Repeat exactly the lines from the start of the entries below through the line containing "# Plik config.xml". Omit the rest.

Stored items

* * *

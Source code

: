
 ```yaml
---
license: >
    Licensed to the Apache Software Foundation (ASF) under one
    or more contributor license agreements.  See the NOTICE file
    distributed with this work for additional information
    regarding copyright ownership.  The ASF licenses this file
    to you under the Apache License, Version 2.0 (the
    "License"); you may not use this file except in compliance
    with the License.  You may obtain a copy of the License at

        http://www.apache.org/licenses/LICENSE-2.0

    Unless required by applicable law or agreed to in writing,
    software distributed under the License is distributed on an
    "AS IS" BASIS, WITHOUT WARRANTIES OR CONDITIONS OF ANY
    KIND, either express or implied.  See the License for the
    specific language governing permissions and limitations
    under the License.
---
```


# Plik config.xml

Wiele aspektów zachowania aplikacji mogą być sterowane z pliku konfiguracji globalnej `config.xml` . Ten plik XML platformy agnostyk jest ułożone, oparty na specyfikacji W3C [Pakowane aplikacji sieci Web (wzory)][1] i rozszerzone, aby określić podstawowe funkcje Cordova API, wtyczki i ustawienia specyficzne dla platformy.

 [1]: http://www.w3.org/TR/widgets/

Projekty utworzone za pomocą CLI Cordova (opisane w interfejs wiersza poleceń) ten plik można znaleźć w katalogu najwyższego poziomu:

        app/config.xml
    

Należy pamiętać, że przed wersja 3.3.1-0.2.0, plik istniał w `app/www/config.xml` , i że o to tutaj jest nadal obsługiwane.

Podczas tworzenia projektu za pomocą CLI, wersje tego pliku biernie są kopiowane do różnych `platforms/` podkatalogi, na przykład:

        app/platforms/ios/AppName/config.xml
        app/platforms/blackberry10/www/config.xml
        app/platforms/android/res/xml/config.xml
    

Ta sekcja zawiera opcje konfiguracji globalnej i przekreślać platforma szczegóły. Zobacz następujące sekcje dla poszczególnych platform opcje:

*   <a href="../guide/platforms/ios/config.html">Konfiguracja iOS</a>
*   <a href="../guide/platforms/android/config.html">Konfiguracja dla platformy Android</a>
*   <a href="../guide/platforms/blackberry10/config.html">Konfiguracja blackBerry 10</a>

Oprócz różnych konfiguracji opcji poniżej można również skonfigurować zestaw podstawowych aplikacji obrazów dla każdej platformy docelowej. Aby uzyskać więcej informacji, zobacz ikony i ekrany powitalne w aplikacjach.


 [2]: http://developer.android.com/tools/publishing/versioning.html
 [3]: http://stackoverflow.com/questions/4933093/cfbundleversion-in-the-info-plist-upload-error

* * *

(SOLVED PROBLEM):
Source code

:
 ```yaml
---
license: >
    Licensed to the Apache Software Foundation (ASF) under one
    or more contributor license agreements.  See the NOTICE file
    distributed with this work for additional information
    regarding copyright ownership.  The ASF licenses this file
    to you under the Apache License, Version 2.0 (the
    "License"); you may not use this file except in compliance
    with the License.  You may obtain a copy of the License at

        http://www.apache.org/licenses/LICENSE-2.0

    Unless required by applicable law or agreed to in writing,
    software distributed under the License is distributed on an
    "AS IS" BASIS, WITHOUT WARRANTIES OR CONDITIONS OF ANY
    KIND, either express or implied.  See the License for the
    specific language governing permissions and limitations
    under the License.
---
```


# Plik config.xml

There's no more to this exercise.